→ **TRY IT**:
For this exercise, copy the records below exactly and exclude every image.

━━━━━━━━

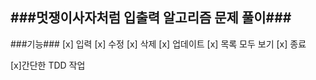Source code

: ###멋쟁이사자처럼 입출력 알고리즘 문제 풀이###
----
###기능###
[x] 입력
[x] 수정
[x] 삭제
[x] 업데이트
[x] 목록 모두 보기
[x] 종료


[x]간단한 TDD 작업 

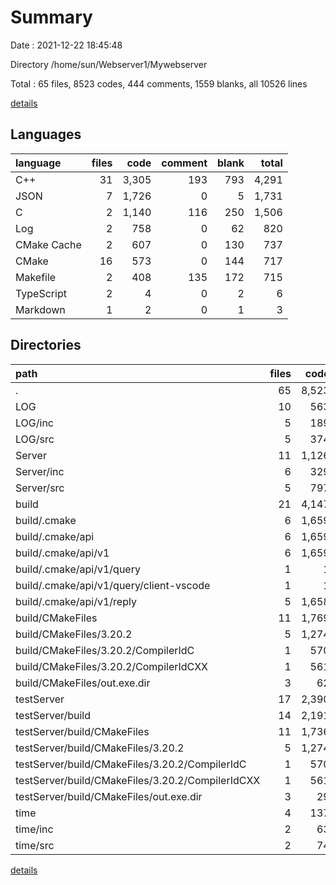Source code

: # Summary

Date : 2021-12-22 18:45:48

Directory /home/sun/Webserver1/Mywebserver

Total : 65 files,  8523 codes, 444 comments, 1559 blanks, all 10526 lines

[details](details.md)

## Languages
| language | files | code | comment | blank | total |
| :--- | ---: | ---: | ---: | ---: | ---: |
| C++ | 31 | 3,305 | 193 | 793 | 4,291 |
| JSON | 7 | 1,726 | 0 | 5 | 1,731 |
| C | 2 | 1,140 | 116 | 250 | 1,506 |
| Log | 2 | 758 | 0 | 62 | 820 |
| CMake Cache | 2 | 607 | 0 | 130 | 737 |
| CMake | 16 | 573 | 0 | 144 | 717 |
| Makefile | 2 | 408 | 135 | 172 | 715 |
| TypeScript | 2 | 4 | 0 | 2 | 6 |
| Markdown | 1 | 2 | 0 | 1 | 3 |

## Directories
| path | files | code | comment | blank | total |
| :--- | ---: | ---: | ---: | ---: | ---: |
| . | 65 | 8,523 | 444 | 1,559 | 10,526 |
| LOG | 10 | 563 | 15 | 236 | 814 |
| LOG/inc | 5 | 189 | 0 | 101 | 290 |
| LOG/src | 5 | 374 | 15 | 135 | 524 |
| Server | 11 | 1,126 | 38 | 157 | 1,321 |
| Server/inc | 6 | 329 | 21 | 72 | 422 |
| Server/src | 5 | 797 | 17 | 85 | 899 |
| build | 21 | 4,147 | 202 | 541 | 4,890 |
| build/.cmake | 6 | 1,659 | 0 | 5 | 1,664 |
| build/.cmake/api | 6 | 1,659 | 0 | 5 | 1,664 |
| build/.cmake/api/v1 | 6 | 1,659 | 0 | 5 | 1,664 |
| build/.cmake/api/v1/query | 1 | 1 | 0 | 0 | 1 |
| build/.cmake/api/v1/query/client-vscode | 1 | 1 | 0 | 0 | 1 |
| build/.cmake/api/v1/reply | 5 | 1,658 | 0 | 5 | 1,663 |
| build/CMakeFiles | 11 | 1,769 | 118 | 343 | 2,230 |
| build/CMakeFiles/3.20.2 | 5 | 1,274 | 118 | 292 | 1,684 |
| build/CMakeFiles/3.20.2/CompilerIdC | 1 | 570 | 58 | 125 | 753 |
| build/CMakeFiles/3.20.2/CompilerIdCXX | 1 | 561 | 60 | 123 | 744 |
| build/CMakeFiles/out.exe.dir | 3 | 62 | 0 | 9 | 71 |
| testServer | 17 | 2,390 | 180 | 504 | 3,074 |
| testServer/build | 14 | 2,191 | 169 | 470 | 2,830 |
| testServer/build/CMakeFiles | 11 | 1,736 | 118 | 343 | 2,197 |
| testServer/build/CMakeFiles/3.20.2 | 5 | 1,274 | 118 | 292 | 1,684 |
| testServer/build/CMakeFiles/3.20.2/CompilerIdC | 1 | 570 | 58 | 125 | 753 |
| testServer/build/CMakeFiles/3.20.2/CompilerIdCXX | 1 | 561 | 60 | 123 | 744 |
| testServer/build/CMakeFiles/out.exe.dir | 3 | 29 | 0 | 9 | 38 |
| time | 4 | 137 | 0 | 76 | 213 |
| time/inc | 2 | 63 | 0 | 36 | 99 |
| time/src | 2 | 74 | 0 | 40 | 114 |

[details](details.md)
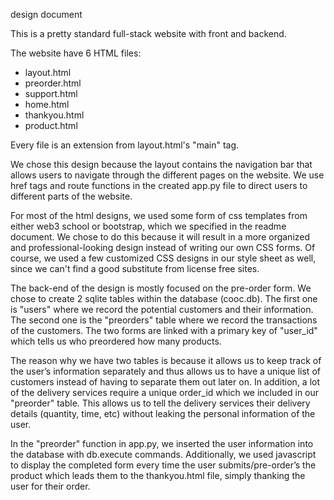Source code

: design document
 
This is a pretty standard full-stack website with front and backend.
 
The website have 6 HTML files:
- layout.html
- preorder.html
- support.html
- home.html
- thankyou.html
- product.html
 
Every file is an extension from layout.html's "main" tag.
 
We chose this design because the layout contains the navigation bar that allows users to navigate through the different pages on the website. We use href tags and route functions in the created app.py file to direct users to different parts of the website.
 
For most of the html designs, we used some form of css templates from either web3 school or bootstrap, which we specified in the readme document. We chose to do this because it will result in a more organized and professional-looking design instead of writing our own CSS forms. Of course, we used a few customized CSS designs in our style sheet as well, since we can't find a good substitute from license free sites.
 
The back-end of the design is mostly focused on the pre-order form. We chose to create 2 sqlite tables within the database (cooc.db). The first one is "users" where we record the potential customers and their information. The second one is the "preorders" table where we record the transactions of the customers. The two forms are linked with a primary key of "user_id" which tells us who preordered how many products.
 
The reason why we have two tables is because it allows us to keep track of the user’s information separately and thus allows us to have a unique list of customers instead of having to separate them out later on. In addition, a lot of the delivery services require a unique order_id which we included in our "preorder" table. This allows us to tell the delivery services their delivery details (quantity, time, etc) without leaking the personal information of the user.
 
In the "preorder" function in app.py, we inserted the user information into the database with db.execute commands. Additionally, we used javascript to display the completed form every time the user submits/pre-order’s the product which leads them to the thankyou.html file, simply thanking the user for their order.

━━━━━━━━

→ **WRITTEN RESPONSE**:
Source code

: ###멋쟁이사자처럼 입출력 알고리즘 문제 풀이###
----
###기능###
[x] 입력
[x] 수정
[x] 삭제
[x] 업데이트
[x] 목록 모두 보기
[x] 종료


[x]간단한 TDD 작업 

Source code

: # Summary

Date : 2021-12-22 18:45:48

Directory /home/sun/Webserver1/Mywebserver

Total : 65 files,  8523 codes, 444 comments, 1559 blanks, all 10526 lines

[details](details.md)

## Languages
| language | files | code | comment | blank | total |
| :--- | ---: | ---: | ---: | ---: | ---: |
| C++ | 31 | 3,305 | 193 | 793 | 4,291 |
| JSON | 7 | 1,726 | 0 | 5 | 1,731 |
| C | 2 | 1,140 | 116 | 250 | 1,506 |
| Log | 2 | 758 | 0 | 62 | 820 |
| CMake Cache | 2 | 607 | 0 | 130 | 737 |
| CMake | 16 | 573 | 0 | 144 | 717 |
| Makefile | 2 | 408 | 135 | 172 | 715 |
| TypeScript | 2 | 4 | 0 | 2 | 6 |
| Markdown | 1 | 2 | 0 | 1 | 3 |

## Directories
| path | files | code | comment | blank | total |
| :--- | ---: | ---: | ---: | ---: | ---: |
| . | 65 | 8,523 | 444 | 1,559 | 10,526 |
| LOG | 10 | 563 | 15 | 236 | 814 |
| LOG/inc | 5 | 189 | 0 | 101 | 290 |
| LOG/src | 5 | 374 | 15 | 135 | 524 |
| Server | 11 | 1,126 | 38 | 157 | 1,321 |
| Server/inc | 6 | 329 | 21 | 72 | 422 |
| Server/src | 5 | 797 | 17 | 85 | 899 |
| build | 21 | 4,147 | 202 | 541 | 4,890 |
| build/.cmake | 6 | 1,659 | 0 | 5 | 1,664 |
| build/.cmake/api | 6 | 1,659 | 0 | 5 | 1,664 |
| build/.cmake/api/v1 | 6 | 1,659 | 0 | 5 | 1,664 |
| build/.cmake/api/v1/query | 1 | 1 | 0 | 0 | 1 |
| build/.cmake/api/v1/query/client-vscode | 1 | 1 | 0 | 0 | 1 |
| build/.cmake/api/v1/reply | 5 | 1,658 | 0 | 5 | 1,663 |
| build/CMakeFiles | 11 | 1,769 | 118 | 343 | 2,230 |
| build/CMakeFiles/3.20.2 | 5 | 1,274 | 118 | 292 | 1,684 |
| build/CMakeFiles/3.20.2/CompilerIdC | 1 | 570 | 58 | 125 | 753 |
| build/CMakeFiles/3.20.2/CompilerIdCXX | 1 | 561 | 60 | 123 | 744 |
| build/CMakeFiles/out.exe.dir | 3 | 62 | 0 | 9 | 71 |
| testServer | 17 | 2,390 | 180 | 504 | 3,074 |
| testServer/build | 14 | 2,191 | 169 | 470 | 2,830 |
| testServer/build/CMakeFiles | 11 | 1,736 | 118 | 343 | 2,197 |
| testServer/build/CMakeFiles/3.20.2 | 5 | 1,274 | 118 | 292 | 1,684 |
| testServer/build/CMakeFiles/3.20.2/CompilerIdC | 1 | 570 | 58 | 125 | 753 |
| testServer/build/CMakeFiles/3.20.2/CompilerIdCXX | 1 | 561 | 60 | 123 | 744 |
| testServer/build/CMakeFiles/out.exe.dir | 3 | 29 | 0 | 9 | 38 |
| time | 4 | 137 | 0 | 76 | 213 |
| time/inc | 2 | 63 | 0 | 36 | 99 |
| time/src | 2 | 74 | 0 | 40 | 114 |

[details](details.md)
Source code

: design document
 
This is a pretty standard full-stack website with front and backend.
 
The website have 6 HTML files:
- layout.html
- preorder.html
- support.html
- home.html
- thankyou.html
- product.html
 
Every file is an extension from layout.html's "main" tag.
 
We chose this design because the layout contains the navigation bar that allows users to navigate through the different pages on the website. We use href tags and route functions in the created app.py file to direct users to different parts of the website.
 
For most of the html designs, we used some form of css templates from either web3 school or bootstrap, which we specified in the readme document. We chose to do this because it will result in a more organized and professional-looking design instead of writing our own CSS forms. Of course, we used a few customized CSS designs in our style sheet as well, since we can't find a good substitute from license free sites.
 
The back-end of the design is mostly focused on the pre-order form. We chose to create 2 sqlite tables within the database (cooc.db). The first one is "users" where we record the potential customers and their information. The second one is the "preorders" table where we record the transactions of the customers. The two forms are linked with a primary key of "user_id" which tells us who preordered how many products.
 
The reason why we have two tables is because it allows us to keep track of the user’s information separately and thus allows us to have a unique list of customers instead of having to separate them out later on. In addition, a lot of the delivery services require a unique order_id which we included in our "preorder" table. This allows us to tell the delivery services their delivery details (quantity, time, etc) without leaking the personal information of the user.
 
In the "preorder" function in app.py, we inserted the user information into the database with db.execute commands. Additionally, we used javascript to display the completed form every time the user submits/pre-order’s the product which leads them to the thankyou.html file, simply thanking the user for their order.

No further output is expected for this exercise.